Há 10 anos, a revolta das garrafadas

O Pato Fu já havia suado um bocado na abertura do segundo dia do Rock in Rio 2001. Escalados para tocar no mesmo dia do aguardado Guns n' Roses, Fernanda Takai e John Ulhoa deram mais peso ao repertório para driblar a hostilidade iminente. O guitarrista chegou a recorrer a um riff de Enter Sandman, do Metallica, para não perder o controle da situação.

ROSE SACONI, EDMUNDO LEITE, O Estado de S.Paulo

30 de setembro de 2011 | 03h04

Foi nesse clima que Carlinhos Brown subiu ao palco para o seu show. Não precisou de muito tempo para perceber que a coisa não seria fácil. Paramentado com um cocar indígena e acompanhado de 14 percussionistas da banda Hip Hop Roots, na execução de Omelete Man, Brown terminou a música pedindo, sem sucesso, para que algumas pessoas parassem de jogar garrafinhas e copos descartáveis.

O artista baiano não se intimidou e desceu para cantar o hit A Namorada no corredor no meio do público. Vaiado e alvo de vários objetos, passou a provocar: "Eles querem rock.
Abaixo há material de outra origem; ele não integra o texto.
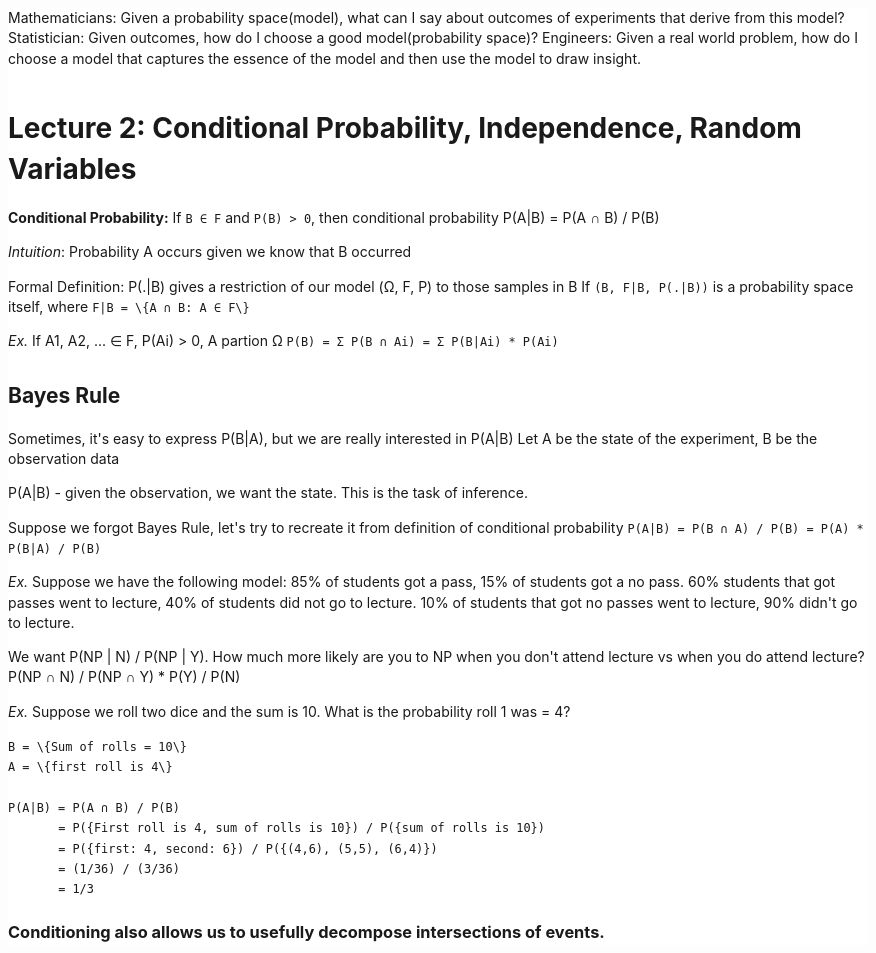 Mathematicians: Given a probability space(model), what can I say about outcomes of experiments that derive from this model?
Statistician: Given outcomes, how do I choose a good model(probability space)?
Engineers: Given a real world problem, how do I choose a model that captures the essence of the model and then use the model to draw insight.



# Lecture 2: Conditional Probability, Independence, Random Variables

**Conditional Probability:** If `B ∈ F` and `P(B) > 0`, then conditional probability P(A|B) = P(A ∩ B) / P(B)

_Intuition_: Probability A occurs given we know that B occurred

Formal Definition: P(.|B) gives a restriction of our model (Ω, F, P) to those samples in B
If `(B, F|B, P(.|B))` is a probability space itself, where `F|B = \{A ∩ B: A ∈ F\}`

_Ex._ If A1, A2, ... ∈ F, P(Ai) > 0, A partion Ω
`P(B) = Σ P(B ∩ Ai) = Σ P(B|Ai) * P(Ai)`

## Bayes Rule

Sometimes, it's easy to express P(B|A), but we are really interested in P(A|B)
Let A be the state of the experiment, B be the observation data

P(A|B) - given the observation, we want the state. This is the task of inference.

Suppose we forgot Bayes Rule, let's try to recreate it from definition of conditional probability
`P(A|B) = P(B ∩ A) / P(B) = P(A) * P(B|A) / P(B)`

_Ex._ Suppose we have the following model: 85% of students got a pass, 15% of students got a no pass. 60% students that got passes went to lecture, 40% of students did not go to lecture. 10% of students that got no passes went to lecture, 90% didn't go to lecture.

We want P(NP | N) / P(NP | Y). How much more likely are you to NP when you don't attend lecture vs when you do attend lecture?
P(NP ∩ N) / P(NP ∩ Y) \* P(Y) / P(N)

_Ex._ Suppose we roll two dice and the sum is 10. What is the probability roll 1 was = 4?

```
B = \{Sum of rolls = 10\}
A = \{first roll is 4\}

P(A|B) = P(A ∩ B) / P(B)
       = P({First roll is 4, sum of rolls is 10}) / P({sum of rolls is 10})
       = P({first: 4, second: 6}) / P({(4,6), (5,5), (6,4)})
       = (1/36) / (3/36)
       = 1/3
```

### Conditioning also allows us to usefully decompose intersections of events.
Vamos fazer uma improvisação aqui", bradou antes de começar a cantar o Hino Nacional.

De volta ao palco, mandou a banda parar os acordes e emendou: "Pode jogar o que você quiser que eu sou da paz e nada me atinge". Não funcionou. E Brown continuou: "Vocês que gostam de rock têm muito o que aprender na vida".

Era a intolerância dando as caras mais uma vez no festival, como acontecera com o veterano Erasmo Carlos em 1985. Na segunda edição, em 1991, o alvo foi o Hanoi Hanoi. Substituindo o Barão Vermelho na última hora, a banda tocou 45 minutos sob vaias.